**What needs to be done:**
The records follow. Filter them to the lines that hold "collection".
++++++++++
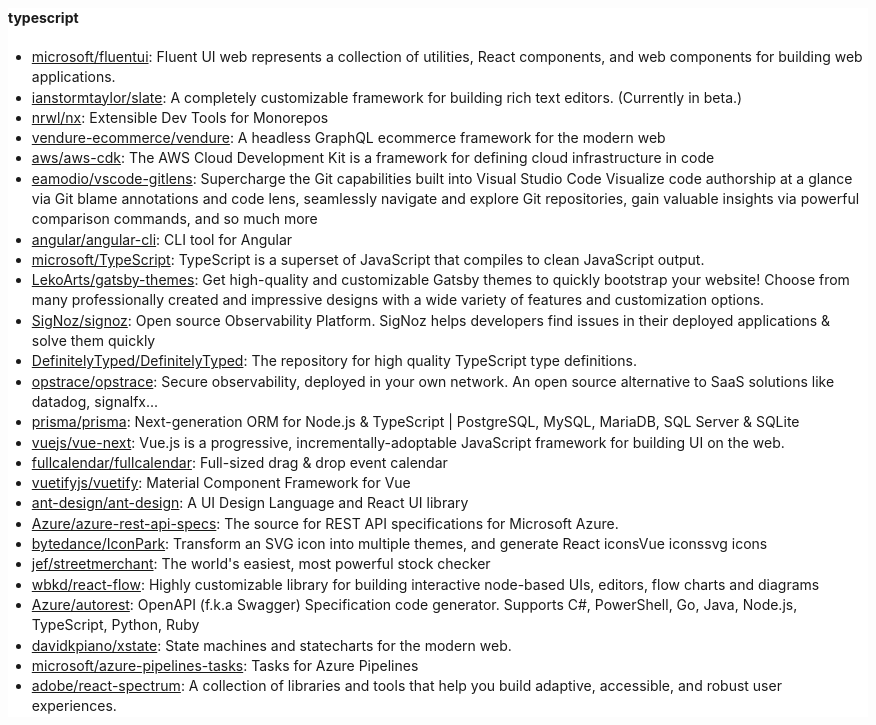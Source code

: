 #### typescript
* [microsoft/fluentui](https://github.com/microsoft/fluentui): Fluent UI web represents a collection of utilities, React components, and web components for building web applications.
* [ianstormtaylor/slate](https://github.com/ianstormtaylor/slate): A completely customizable framework for building rich text editors. (Currently in beta.)
* [nrwl/nx](https://github.com/nrwl/nx): Extensible Dev Tools for Monorepos
* [vendure-ecommerce/vendure](https://github.com/vendure-ecommerce/vendure): A headless GraphQL ecommerce framework for the modern web
* [aws/aws-cdk](https://github.com/aws/aws-cdk): The AWS Cloud Development Kit is a framework for defining cloud infrastructure in code
* [eamodio/vscode-gitlens](https://github.com/eamodio/vscode-gitlens): Supercharge the Git capabilities built into Visual Studio Code  Visualize code authorship at a glance via Git blame annotations and code lens, seamlessly navigate and explore Git repositories, gain valuable insights via powerful comparison commands, and so much more
* [angular/angular-cli](https://github.com/angular/angular-cli): CLI tool for Angular
* [microsoft/TypeScript](https://github.com/microsoft/TypeScript): TypeScript is a superset of JavaScript that compiles to clean JavaScript output.
* [LekoArts/gatsby-themes](https://github.com/LekoArts/gatsby-themes): Get high-quality and customizable Gatsby themes to quickly bootstrap your website! Choose from many professionally created and impressive designs with a wide variety of features and customization options.
* [SigNoz/signoz](https://github.com/SigNoz/signoz): Open source Observability Platform.  SigNoz helps developers find issues in their deployed applications & solve them quickly
* [DefinitelyTyped/DefinitelyTyped](https://github.com/DefinitelyTyped/DefinitelyTyped): The repository for high quality TypeScript type definitions.
* [opstrace/opstrace](https://github.com/opstrace/opstrace): Secure observability, deployed in your own network. An open source alternative to SaaS solutions like datadog, signalfx...
* [prisma/prisma](https://github.com/prisma/prisma): Next-generation ORM for Node.js & TypeScript | PostgreSQL, MySQL, MariaDB, SQL Server & SQLite
* [vuejs/vue-next](https://github.com/vuejs/vue-next):  Vue.js is a progressive, incrementally-adoptable JavaScript framework for building UI on the web.
* [fullcalendar/fullcalendar](https://github.com/fullcalendar/fullcalendar): Full-sized drag & drop event calendar
* [vuetifyjs/vuetify](https://github.com/vuetifyjs/vuetify):  Material Component Framework for Vue
* [ant-design/ant-design](https://github.com/ant-design/ant-design):  A UI Design Language and React UI library
* [Azure/azure-rest-api-specs](https://github.com/Azure/azure-rest-api-specs): The source for REST API specifications for Microsoft Azure.
* [bytedance/IconPark](https://github.com/bytedance/IconPark): Transform an SVG icon into multiple themes, and generate React iconsVue iconssvg icons
* [jef/streetmerchant](https://github.com/jef/streetmerchant):  The world's easiest, most powerful stock checker
* [wbkd/react-flow](https://github.com/wbkd/react-flow): Highly customizable library for building interactive node-based UIs, editors, flow charts and diagrams
* [Azure/autorest](https://github.com/Azure/autorest): OpenAPI (f.k.a Swagger) Specification code generator. Supports C#, PowerShell, Go, Java, Node.js, TypeScript, Python, Ruby
* [davidkpiano/xstate](https://github.com/davidkpiano/xstate): State machines and statecharts for the modern web.
* [microsoft/azure-pipelines-tasks](https://github.com/microsoft/azure-pipelines-tasks): Tasks for Azure Pipelines
* [adobe/react-spectrum](https://github.com/adobe/react-spectrum): A collection of libraries and tools that help you build adaptive, accessible, and robust user experiences.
++++++++++
**Task solution:**
* [microsoft/fluentui](https://github.com/microsoft/fluentui): Fluent UI web represents a collection of utilities, React components, and web components for building web applications.
* [adobe/react-spectrum](https://github.com/adobe/react-spectrum): A collection of libraries and tools that help you build adaptive, accessible, and robust user experiences.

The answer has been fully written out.